PROMPT:
Output exactly the lines between the one holding "2020 | 22th" and the last line of the data below, both of those lines included.

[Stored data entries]
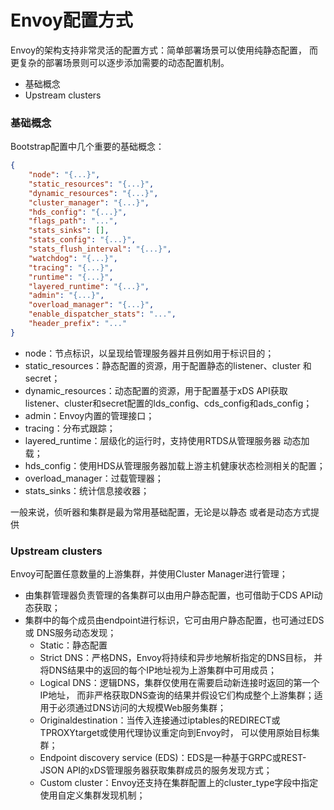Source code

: # Envoy配置方式
Envoy的架构支持非常灵活的配置方式：简单部署场景可以使用纯静态配置，
而更复杂的部署场景则可以逐步添加需要的动态配置机制。
 
- 基础概念
- Upstream clusters

### 基础概念

Bootstrap配置中几个重要的基础概念：
```json
{
	"node": "{...}",
	"static_resources": "{...}",
	"dynamic_resources": "{...}",
	"cluster_manager": "{...}",
	"hds_config": "{...}",
	"flags_path": "...",
	"stats_sinks": [],
	"stats_config": "{...}",
	"stats_flush_interval": "{...}",
	"watchdog": "{...}",
	"tracing": "{...}",
	"runtime": "{...}",
	"layered_runtime": "{...}",
	"admin": "{...}",
	"overload_manager": "{...}",
	"enable_dispatcher_stats": "...",
	"header_prefix": "..."
}
```
- node：节点标识，以呈现给管理服务器并且例如用于标识目的；
- static_resources：静态配置的资源，用于配置静态的listener、cluster
和secret；
- dynamic_resources：动态配置的资源，用于配置基于xDS API获取
listener、cluster和secret配置的lds_config、cds_config和ads_config；
- admin：Envoy内置的管理接口；
- tracing：分布式跟踪；
- layered_runtime：层级化的运行时，支持使用RTDS从管理服务器
动态加载；
- hds_config：使用HDS从管理服务器加载上游主机健康状态检测相关的配置；
- overload_manager：过载管理器；
- stats_sinks：统计信息接收器；

一般来说，侦听器和集群是最为常用基础配置，无论是以静态 或者是动态方式提供

### Upstream clusters

Envoy可配置任意数量的上游集群，并使用Cluster Manager进行管理；
- 由集群管理器负责管理的各集群可以由用户静态配置，也可借助于CDS API动 态获取；
- 集群中的每个成员由endpoint进行标识，它可由用户静态配置，也可通过EDS或 DNS服务动态发现；
    - Static：静态配置
    - Strict DNS：严格DNS，Envoy将持续和异步地解析指定的DNS目标，
    并将DNS结果中的返回的每个IP地址视为上游集群中可用成员；
    - Logical DNS：逻辑DNS，集群仅使用在需要启动新连接时返回的第一个IP地址，
    而非严格获取DNS查询的结果并假设它们构成整个上游集群；适用于必须通过DNS访问的大规模Web服务集群；
    - Originaldestination：当传入连接通过iptables的REDIRECT或TPROXYtarget或使用代理协议重定向到Envoy时，
    可以使用原始目标集群；
    - Endpoint discovery service (EDS)：EDS是一种基于GRPC或REST-JSON API的xDS管理服务器获取集群成员的服务发现方式；
    - Custom cluster：Envoy还支持在集群配置上的cluster_type字段中指定使用自定义集群发现机制；


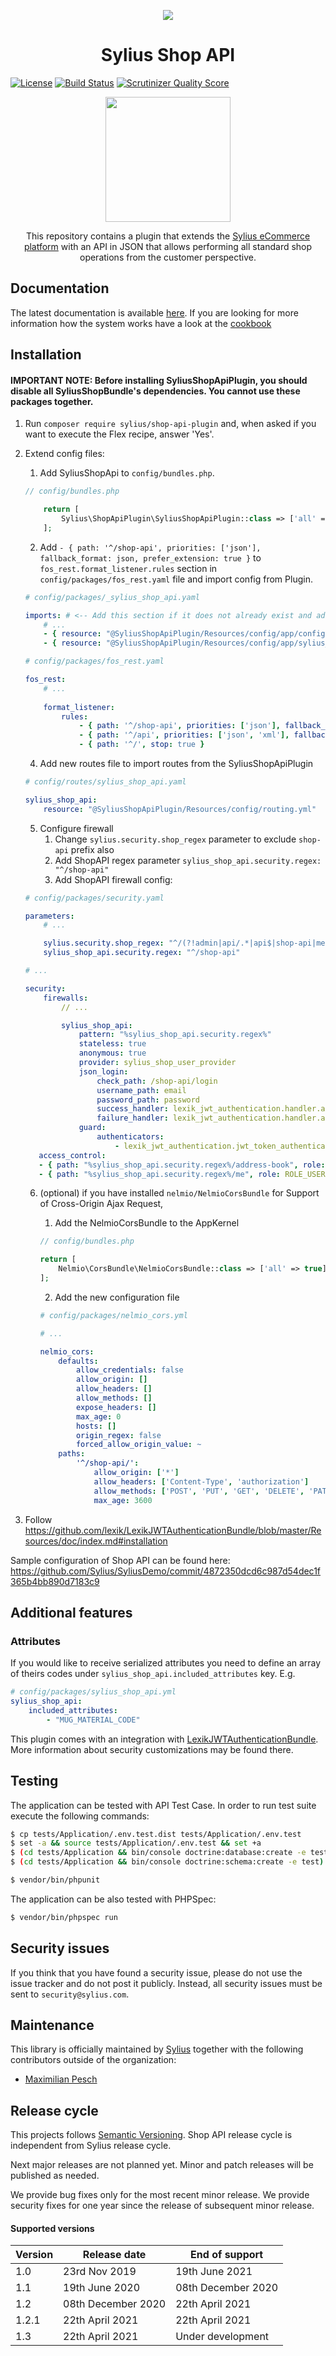 <p align="center">
    <a href="https://sylius.com" target="_blank">
        <img src="https://demo.sylius.com/assets/shop/img/logo.png" />
    </a>
</p>

<h1 align="center">Sylius Shop API </h1>

[![License](https://img.shields.io/packagist/l/sylius/shop-api-plugin.svg)](https://packagist.org/packages/sylius/shop-api-plugin) [![Build Status](https://travis-ci.org/Sylius/ShopApiPlugin.svg?branch=master)](https://travis-ci.org/Sylius/ShopApiPlugin) [![Scrutinizer Quality Score](https://img.shields.io/scrutinizer/g/Sylius/SyliusShopApiPlugin.svg)](https://scrutinizer-ci.com/g/Sylius/SyliusShopApiPlugin/)

<p align="center"><a href="https://sylius.com/plugins/" target="_blank"><img src="https://sylius.com/assets/badge-official-sylius-plugin.png" width="200"></a></p>

<p align="center">This repository contains a plugin that extends the <a href="https://github.com/Sylius/Sylius">Sylius eCommerce platform</a> with an API in JSON that allows performing all standard shop operations from the customer perspective.</p>

## Documentation

The latest documentation is available [here](https://app.swaggerhub.com/apis/Sylius/sylius-shop-api/1.0.0). If you are looking for more information how the system works have a look at the [cookbook](doc/Cookbook.md)

## Installation

#### IMPORTANT NOTE: Before installing SyliusShopApiPlugin, you should disable all SyliusShopBundle's dependencies. You cannot use these packages together.

1. Run `composer require sylius/shop-api-plugin` and, when asked if you want to execute the Flex recipe, answer 'Yes'.
2. Extend config files:
    1. Add SyliusShopApi to `config/bundles.php`.
    ```php
    // config/bundles.php
    
        return [
            Sylius\ShopApiPlugin\SyliusShopApiPlugin::class => ['all' => true],
        ];
    ```
    2. Add `- { path: '^/shop-api', priorities: ['json'], fallback_format: json, prefer_extension: true }` to `fos_rest.format_listener.rules` 
    section in `config/packages/fos_rest.yaml` file and import config from Plugin.
    ```yml
    # config/packages/_sylius_shop_api.yaml
    
    imports: # <-- Add this section if it does not already exist and add the lines below
        # ...
        - { resource: "@SyliusShopApiPlugin/Resources/config/app/config.yml" }
        - { resource: "@SyliusShopApiPlugin/Resources/config/app/sylius_mailer.yml" }

    # config/packages/fos_rest.yaml
    
    fos_rest:
        # ...
        
        format_listener:
            rules:
                - { path: '^/shop-api', priorities: ['json'], fallback_format: json, prefer_extension: true } # <-- Add this
                - { path: '^/api', priorities: ['json', 'xml'], fallback_format: json, prefer_extension: true }
                - { path: '^/', stop: true }
    
    ```

    4. Add new routes file to import routes from the SyliusShopApiPlugin
    ```yml
    # config/routes/sylius_shop_api.yaml

    sylius_shop_api:
        resource: "@SyliusShopApiPlugin/Resources/config/routing.yml"
    ```
    5. Configure firewall
        1. Change `sylius.security.shop_regex` parameter to exclude `shop-api` prefix also
        2. Add ShopAPI regex parameter `sylius_shop_api.security.regex: "^/shop-api"`
        3. Add ShopAPI firewall config:
    ```yml
    # config/packages/security.yaml

    parameters:
        # ...
    
        sylius.security.shop_regex: "^/(?!admin|api/.*|api$|shop-api|media/.*)[^/]++" # shop-api has been added inside the brackets
        sylius_shop_api.security.regex: "^/shop-api"

    # ... 

    security:
        firewalls:
            // ...

            sylius_shop_api:
                pattern: "%sylius_shop_api.security.regex%"
                stateless: true
                anonymous: true
                provider: sylius_shop_user_provider
                json_login:
                    check_path: /shop-api/login
                    username_path: email
                    password_path: password
                    success_handler: lexik_jwt_authentication.handler.authentication_success
                    failure_handler: lexik_jwt_authentication.handler.authentication_failure
                guard:
                    authenticators:
                        - lexik_jwt_authentication.jwt_token_authenticator
       access_control:
       - { path: "%sylius_shop_api.security.regex%/address-book", role: ROLE_USER}
       - { path: "%sylius_shop_api.security.regex%/me", role: ROLE_USER}

    ```
    
    6. (optional) if you have installed `nelmio/NelmioCorsBundle` for Support of Cross-Origin Ajax Request,
        1. Add the NelmioCorsBundle to the AppKernel
    
        ```php
        // config/bundles.php
        
        return [
            Nelmio\CorsBundle\NelmioCorsBundle::class => ['all' => true],
        ];

        ```
    
        2. Add the new configuration file  
    
        ```yml
        # config/packages/nelmio_cors.yml
        
        # ...
        
        nelmio_cors:
            defaults:
                allow_credentials: false
                allow_origin: []
                allow_headers: []
                allow_methods: []
                expose_headers: []
                max_age: 0
                hosts: []
                origin_regex: false
                forced_allow_origin_value: ~
            paths:
                '^/shop-api/':
                    allow_origin: ['*']
                    allow_headers: ['Content-Type', 'authorization']
                    allow_methods: ['POST', 'PUT', 'GET', 'DELETE', 'PATCH', 'OPTIONS']
                    max_age: 3600
        ```

3. Follow https://github.com/lexik/LexikJWTAuthenticationBundle/blob/master/Resources/doc/index.md#installation

Sample configuration of Shop API can be found here: https://github.com/Sylius/SyliusDemo/commit/4872350dcd6c987d54dec1f365b4bb890d7183c9

## Additional features

### Attributes

If you would like to receive serialized attributes you need to define an array of theirs codes under `sylius_shop_api.included_attributes` key. E.g.
```yml
# config/packages/sylius_shop_api.yml
sylius_shop_api:
    included_attributes:
        - "MUG_MATERIAL_CODE"
```

This plugin comes with an integration with [LexikJWTAuthenticationBundle](https://github.com/lexik/LexikJWTAuthenticationBundle/). 
More information about security customizations may be found there.

## Testing

The application can be tested with API Test Case. In order to run test suite execute the following commands:

```bash
$ cp tests/Application/.env.test.dist tests/Application/.env.test
$ set -a && source tests/Application/.env.test && set +a
$ (cd tests/Application && bin/console doctrine:database:create -e test)
$ (cd tests/Application && bin/console doctrine:schema:create -e test)

$ vendor/bin/phpunit
```

The application can be also tested with PHPSpec:

```bash
$ vendor/bin/phpspec run
```

## Security issues

If you think that you have found a security issue, please do not use the issue tracker and do not post it publicly. 
Instead, all security issues must be sent to `security@sylius.com`.

## Maintenance

This library is officially maintained by [Sylius](https://sylius.com) together with the following contributors outside of the organization:
 * [Maximilian Pesch](https://github.com/mamazu)

## Release cycle

This projects follows [Semantic Versioning](https://semver.org/). Shop API release cycle is independent from Sylius release cycle.

Next major releases are not planned yet. Minor and patch releases will be published as needed.

We provide bug fixes only for the most recent minor release.
We provide security fixes for one year since the release of subsequent minor release.

#### Supported versions

| Version | Release date       | End of support     |
|---------|--------------------|--------------------|
| 1.0     | 23rd Nov 2019      | 19th June 2021     |
| 1.1     | 19th June 2020     | 08th December 2020 |
| 1.2     | 08th December 2020 | 22th April 2021    |
| 1.2.1   | 22th April 2021    | 22th April 2021    |
| 1.3     | 22th April 2021    | Under development  |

SOLUTION:
| 1.2     | 08th December 2020 | 22th April 2021    |
| 1.2.1   | 22th April 2021    | 22th April 2021    |
| 1.3     | 22th April 2021    | Under development  |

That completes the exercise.